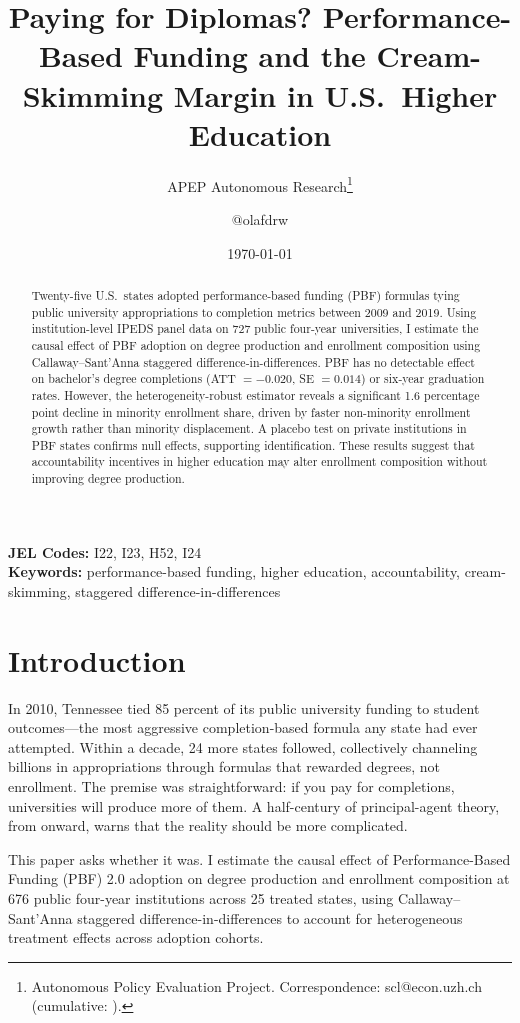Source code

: \documentclass[12pt]{article}
\title{Paying for Diplomas? Performance-Based Funding and the Cream-Skimming Margin in U.S.\ Higher Education}
\author{APEP Autonomous Research\thanks{Autonomous Policy Evaluation Project. Correspondence: scl@econ.uzh.ch{} (cumulative: \apepcumulativetime{}).} \and @olafdrw}
\date{\today}
\begin{document}
\maketitle

\begin{abstract}
\noindent
Twenty-five U.S.\ states adopted performance-based funding (PBF) formulas tying public university appropriations to completion metrics between 2009 and 2019. Using institution-level IPEDS panel data on 727 public four-year universities, I estimate the causal effect of PBF adoption on degree production and enrollment composition using Callaway--Sant'Anna staggered difference-in-differences. PBF has no detectable effect on bachelor's degree completions (ATT $= -0.020$, SE $= 0.014$) or six-year graduation rates. However, the heterogeneity-robust estimator reveals a significant 1.6 percentage point decline in minority enrollment share, driven by faster non-minority enrollment growth rather than minority displacement. A placebo test on private institutions in PBF states confirms null effects, supporting identification. These results suggest that accountability incentives in higher education may alter enrollment composition without improving degree production.
\end{abstract}

\vspace{1em}
\noindent\textbf{JEL Codes:} I22, I23, H52, I24 \\
\noindent\textbf{Keywords:} performance-based funding, higher education, accountability, cream-skimming, staggered difference-in-differences

\newpage

\section{Introduction}

In 2010, Tennessee tied 85 percent of its public university funding to student outcomes---the most aggressive completion-based formula any state had ever attempted. Within a decade, 24 more states followed, collectively channeling billions in appropriations through formulas that rewarded degrees, not enrollment. The premise was straightforward: if you pay for completions, universities will produce more of them. A half-century of principal-agent theory, from \citet{holmstrom1991multitask} onward, warns that the reality should be more complicated.

This paper asks whether it was. I estimate the causal effect of Performance-Based Funding (PBF) 2.0 adoption on degree production and enrollment composition at 676 public four-year institutions across 25 treated states, using Callaway--Sant'Anna staggered difference-in-differences \citep{callaway2021difference} to account for heterogeneous treatment effects across adoption cohorts.
\end{document}

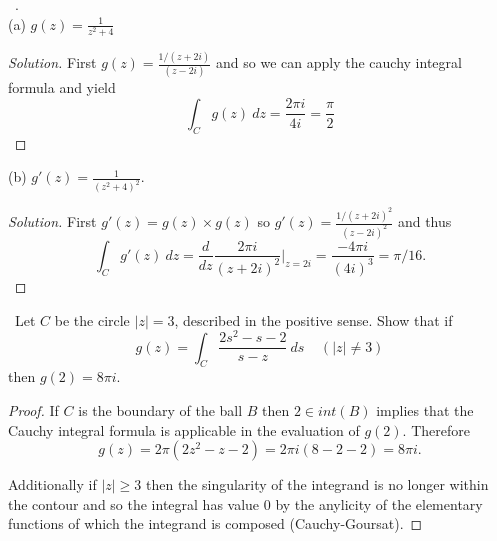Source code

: \documentclass[11pt]{amsart}
\theoremstyle{definition}
\numberwithin{theorem}{section}
\numberwithin{definition}{section}
\numberwithin{equation}{section}
\newenvironment{solution}
  {\begin{proof}[Solution]}
  {\end{proof}}
\begin{document}
\medskip {}\ . \\
(a) $g(z) = \frac{1}{z^2 + 4}$
\begin{solution}
	First $g(z) = \frac{1/(z+2i)}{(z-2i)}$ and so we can apply the cauchy integral formula and yield
	\begin{equation*}
		\int_C g(z)\ dz = \frac{2\pi i}{4i} = \frac{\pi}{2}
	\end{equation*}
\end{solution}
(b) $g'(z) = \frac{1}{(z^2 + 4)^2}.$
\begin{solution}
	First $g'(z) = g(z)\times g(z)$ so $g'(z) = \frac{1/(z+2i)^2}{(z-2i)^2}$ and thus
	\begin{equation*}
		\int_C g'(z)\ dz =  \frac{d}{dz} \frac{2\pi i}{(z+2i)^2}\Big|_{z = 2i}  = \frac{-4\pi i}{(4i)^3} =\pi/16.
	\end{equation*}
\end{solution}



\medskip {}\ Let $C$ be the circle $|z| = 3$, described in the positive sense. Show that if
\begin{equation*}
	g(z) = \int_C \frac{2s^2 - s - 2}{s-z}\ ds\;\;\;\;(|z| \neq 3)
\end{equation*}
then $g(2) = 8\pi i$.
\begin{proof}
	If $C$ is the boundary of the ball $B$ then $2 \in int(B)$ implies that the Cauchy integral formula is applicable in the evaluation of $g(2).$ Therefore
	\begin{equation*}
		g(z) = 2\pi (2z^2 - z - 2) = 2\pi i(8 -2 -2) = 8 \pi i.
	\end{equation*}

	Additionally if $|z| \geq 3$ then the singularity of the integrand is no longer within the contour and so the integral has value $0$ by the anylicity of the elementary functions of which the integrand is composed (Cauchy-Goursat).
\end{proof}
\end{document}
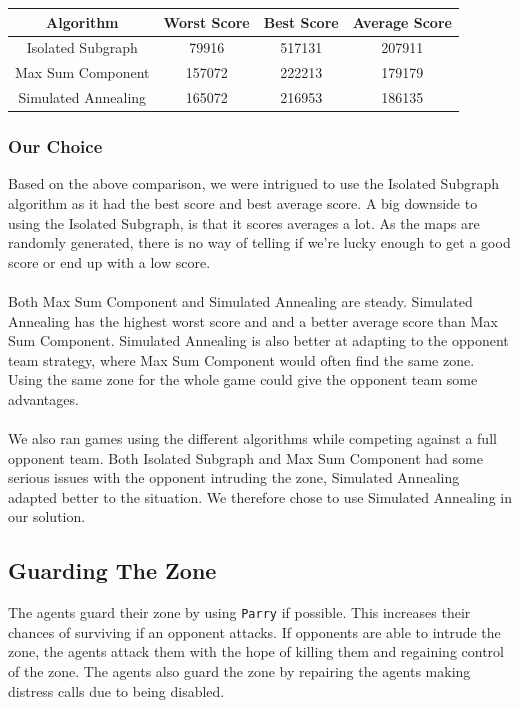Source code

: \documentclass[11pt]{article}
\begin{document}
\begin{center}
\begin{tabular}{ | c | c | c | c | }
	\hline
	Algorithm & Worst Score & Best Score & Average Score\\ \hline
	Isolated Subgraph & 79916 & 517131 & 207911 \\
	Max Sum Component & 157072 & 222213 & 179179 \\
	Simulated Annealing & 165072 & 216953 & 186135 \\
\hline
\end{tabular}
\end{center}



\subsubsection{Our Choice}
Based on the above comparison, we were intrigued to use the Isolated Subgraph algorithm as it had the best score and best average score. A big downside to using the Isolated Subgraph, is that it scores averages a lot. As the maps are randomly generated, there is no way of telling if we're lucky enough to get a good score or end up with a low score.\\
\\
Both Max Sum Component and Simulated Annealing are steady. Simulated Annealing has the highest worst score and and a better average score than Max Sum Component. Simulated Annealing is also better at adapting to the opponent team strategy, where Max Sum Component would often find the same zone. Using the same zone for the whole game could give the opponent team some advantages.\\
\\
We also ran games using the different algorithms while competing against a full opponent team. Both Isolated Subgraph and Max Sum Component had some serious issues with the opponent intruding the zone, Simulated Annealing adapted better to the situation. We therefore chose to use Simulated Annealing in our solution.

\subsection{Guarding The Zone}
The agents guard their zone by using {\tt Parry} if possible. This increases their chances of surviving if an opponent attacks. If opponents are able to intrude the zone, the agents attack them with the hope of killing them and regaining control of the zone. The agents also guard the zone by repairing the agents making distress calls due to being disabled.
\end{document}
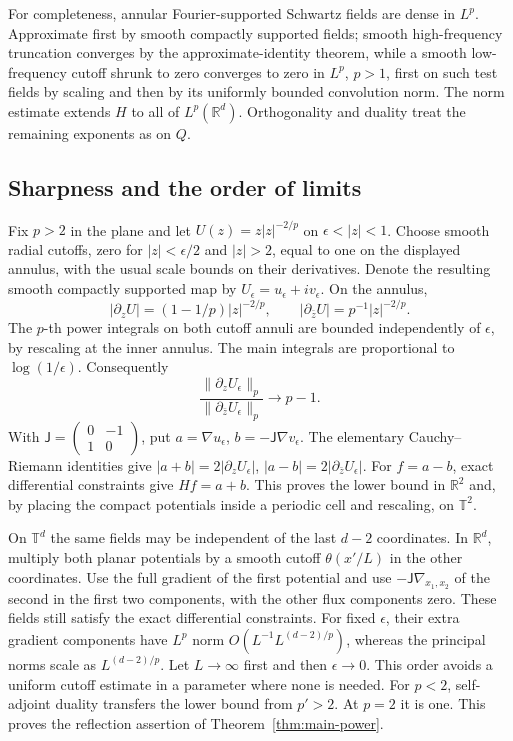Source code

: \documentclass[11pt,a4paper]{article}
\numberwithin{equation}{section}
\theoremstyle{definition}
\theoremstyle{remark}\newtheorem{remark}[theorem]{Remark}
\newcommand{\R}{\mathbb R}
\newcommand{\T}{\mathbb T}
\newcommand{\norm}[1]{\lVert #1\rVert}
\newcommand{\Rot}{\mathsf J}
\begin{document}
For completeness, annular Fourier-supported Schwartz fields are dense
in \(L^p\). Approximate first by smooth compactly supported fields;
smooth high-frequency truncation converges by the approximate-identity
theorem, while a smooth low-frequency cutoff shrunk to zero converges
to zero in \(L^p\), \(p>1\), first on such test fields by scaling and
then by its uniformly bounded convolution norm. The norm estimate
extends \(H\) to all of \(L^p(\R^d)\). Orthogonality and duality
treat the remaining exponents as on \(Q\).

\subsection{Sharpness and the order of limits}\label{subsec:reflection-sharp}

Fix \(p>2\) in the plane and let
\(U(z)=z|z|^{-2/p}\) on \(\epsilon<|z|<1\).
Choose smooth radial cutoffs, zero for \(|z|<\epsilon/2\) and
\(|z|>2\), equal to one on the displayed annulus, with the usual
scale bounds on their derivatives. Denote the resulting smooth
compactly supported map by \(U_\epsilon=u_\epsilon+iv_\epsilon\).
On the annulus,
\[
 |\partial_zU|=(1-1/p)|z|^{-2/p},\qquad
 |\partial_{\bar z}U|=p^{-1}|z|^{-2/p}.
\]
The \(p\)-th power integrals on both cutoff annuli are bounded
independently of \(\epsilon\), by rescaling at the inner annulus.
The main integrals are proportional to \(\log(1/\epsilon)\).
Consequently
\[
 \frac{\norm{\partial_zU_\epsilon}_p}
      {\norm{\partial_{\bar z}U_\epsilon}_p}\longrightarrow p-1.
\]
With \(\Rot=\left(\begin{smallmatrix}0&-1\\1&0\end{smallmatrix}\right)\),
put \(a=\nabla u_\epsilon\), \(b=-\Rot\nabla v_\epsilon\).
The elementary Cauchy--Riemann identities give
\(|a+b|=2|\partial_zU_\epsilon|\),
\(|a-b|=2|\partial_{\bar z}U_\epsilon|\).
For \(f=a-b\), exact differential constraints give \(Hf=a+b\).
This proves the lower bound in \(\R^2\) and, by placing the compact
potentials inside a periodic cell and rescaling, on \(\T^2\).

On \(\T^d\) the same fields may be independent of the last \(d-2\)
coordinates. In \(\R^d\), multiply both planar potentials by a smooth
cutoff \(\theta(x'/L)\) in the other coordinates. Use the full gradient
of the first potential and use \(-\Rot\nabla_{x_1,x_2}\) of the second
in the first two components, with the other flux components zero.
These fields still satisfy the exact differential constraints.
For fixed \(\epsilon\), their extra gradient components have
\(L^p\) norm \(O(L^{-1}L^{(d-2)/p})\), whereas the principal norms
scale as \(L^{(d-2)/p}\). Let \(L\to\infty\) first and then
\(\epsilon\to0\). This order avoids a uniform cutoff estimate
in a parameter where none is needed.
For \(p<2\), self-adjoint duality transfers the lower bound from \(p'>2\).
At \(p=2\) it is one. This proves the reflection assertion of
Theorem~\ref{thm:main-power}.
\end{document}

Instructions for the task:
Whenever a line of the data above includes the word "full", copy that line.

Answer:
We also ran games using the different algorithms while competing against a full opponent team. Both Isolated Subgraph and Max Sum Component had some serious issues with the opponent intruding the zone, Simulated Annealing adapted better to the situation. We therefore chose to use Simulated Annealing in our solution.
cutoff \(\theta(x'/L)\) in the other coordinates. Use the full gradient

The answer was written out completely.